Human-Nature Conflicts and how to overcome them

ALPBIONET2030 proposes a first overview of mediation and mitigation strategies for mountain areas

As a first result of the ALPBIONET2030 project, a report on the state of the art of current mitigation and mediation strategies in mountain areas is available. The study, led by Eurac Research, presents a collection of human-nature conflict case studies and mitigation strategies used in the Alps and in other mountain areas with indications on the transferability of results.


Human-wildlife interactions have always been a significant feature of mountain areas.
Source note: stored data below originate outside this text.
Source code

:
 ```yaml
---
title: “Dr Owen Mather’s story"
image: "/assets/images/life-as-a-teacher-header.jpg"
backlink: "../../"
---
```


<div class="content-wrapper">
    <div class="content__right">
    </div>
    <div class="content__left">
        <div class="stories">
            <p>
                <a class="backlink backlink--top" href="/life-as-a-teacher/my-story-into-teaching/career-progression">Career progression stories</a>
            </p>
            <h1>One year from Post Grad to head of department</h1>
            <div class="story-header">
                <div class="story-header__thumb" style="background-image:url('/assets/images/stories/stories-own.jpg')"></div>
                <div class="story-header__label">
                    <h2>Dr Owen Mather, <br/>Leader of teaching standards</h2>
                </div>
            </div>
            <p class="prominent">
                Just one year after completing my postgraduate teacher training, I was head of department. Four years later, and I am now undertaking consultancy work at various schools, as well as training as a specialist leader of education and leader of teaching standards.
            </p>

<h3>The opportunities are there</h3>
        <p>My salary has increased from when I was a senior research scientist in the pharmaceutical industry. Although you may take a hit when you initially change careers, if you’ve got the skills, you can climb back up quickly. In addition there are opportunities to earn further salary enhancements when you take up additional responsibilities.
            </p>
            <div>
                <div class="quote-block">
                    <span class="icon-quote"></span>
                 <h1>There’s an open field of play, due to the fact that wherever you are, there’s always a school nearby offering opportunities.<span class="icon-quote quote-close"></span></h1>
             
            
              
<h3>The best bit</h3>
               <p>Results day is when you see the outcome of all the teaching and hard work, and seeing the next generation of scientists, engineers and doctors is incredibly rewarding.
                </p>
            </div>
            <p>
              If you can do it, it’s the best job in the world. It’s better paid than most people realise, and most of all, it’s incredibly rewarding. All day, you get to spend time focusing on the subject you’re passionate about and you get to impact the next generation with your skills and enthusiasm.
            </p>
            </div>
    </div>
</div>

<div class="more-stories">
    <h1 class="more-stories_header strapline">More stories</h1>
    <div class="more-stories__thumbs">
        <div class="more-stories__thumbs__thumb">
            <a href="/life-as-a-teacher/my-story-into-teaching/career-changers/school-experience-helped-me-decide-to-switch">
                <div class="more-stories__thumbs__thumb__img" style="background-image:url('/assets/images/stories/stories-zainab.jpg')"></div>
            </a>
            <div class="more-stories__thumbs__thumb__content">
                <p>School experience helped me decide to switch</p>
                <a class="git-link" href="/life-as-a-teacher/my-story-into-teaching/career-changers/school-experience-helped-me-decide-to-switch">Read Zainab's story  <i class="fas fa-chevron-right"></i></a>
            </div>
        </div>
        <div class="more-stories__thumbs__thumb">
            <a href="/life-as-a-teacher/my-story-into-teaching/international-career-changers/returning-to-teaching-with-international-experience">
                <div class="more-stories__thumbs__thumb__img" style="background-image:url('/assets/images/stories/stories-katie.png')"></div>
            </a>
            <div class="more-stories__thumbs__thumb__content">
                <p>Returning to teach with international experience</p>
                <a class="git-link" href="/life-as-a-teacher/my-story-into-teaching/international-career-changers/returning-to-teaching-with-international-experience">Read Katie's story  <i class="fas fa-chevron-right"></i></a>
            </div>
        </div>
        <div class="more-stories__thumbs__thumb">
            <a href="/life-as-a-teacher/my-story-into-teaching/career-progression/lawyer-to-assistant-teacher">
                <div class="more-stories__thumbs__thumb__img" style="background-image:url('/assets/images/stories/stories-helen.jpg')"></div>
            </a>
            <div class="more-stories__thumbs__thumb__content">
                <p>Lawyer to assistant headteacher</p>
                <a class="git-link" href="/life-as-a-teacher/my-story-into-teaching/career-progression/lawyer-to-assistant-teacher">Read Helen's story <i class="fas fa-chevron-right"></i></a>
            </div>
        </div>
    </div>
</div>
In the last decades, conservation policies, demographic tendencies, ecological and topographic factors have together resulted in an intensification of this phenomenon in the Alps. These interactions of various kinds can have several negative impacts, both on human activities and on biodiversity conservation. Therefore, there is an absolute need to manage them efficiently from a social and ecological point of view in order to enhance cohabitation in a necessarily shared space.


Wildlife management has traditionally focused on reducing damages caused by animals on human activities, and vice versa. However, there is increasing acknowledgment among specialists that the social dimension of human-wildlife conflicts should constantly be taken into account to manage conflicts.


This work presents a sample of existing mitigation and conflict resolution approaches in mountain areas.  It intends to emphasize the necessity to combine multi- and inter-disciplinary methods in order to reach a qualitative and stable level of human-nature coexistence that would enter into the scheme of a well-established ecological connectivity management throughout Alpine areas.


Public response to wildlife presence is namely considered as a prominent factor in the intensity of a conflict and an important area of work that is to be addressed through mediation approaches.


The present report also suggests that this social and recently considered component of the conflict could be the cornerstone for making the so-called conflict an opportunity to stimulate regional development in the Alps. Turning intense human reactions to wildlife presence into positive actions such as ecotourism development based on wildlife presence would be an example of this. For this reason, it would be necessary to first revise our ambition of “conflict resolution” and focus efforts on optimizing the management of human-wildlife interaction. 


ALPBIONET2030 runs from November 2016 to December 2019 and is co-financed by the European Regional Development Fund through the Interreg Alpine Space programme (Total budget: 2,637,285 € - 2,241,693 € ERDF grant). ALPARC is lead partner in this project.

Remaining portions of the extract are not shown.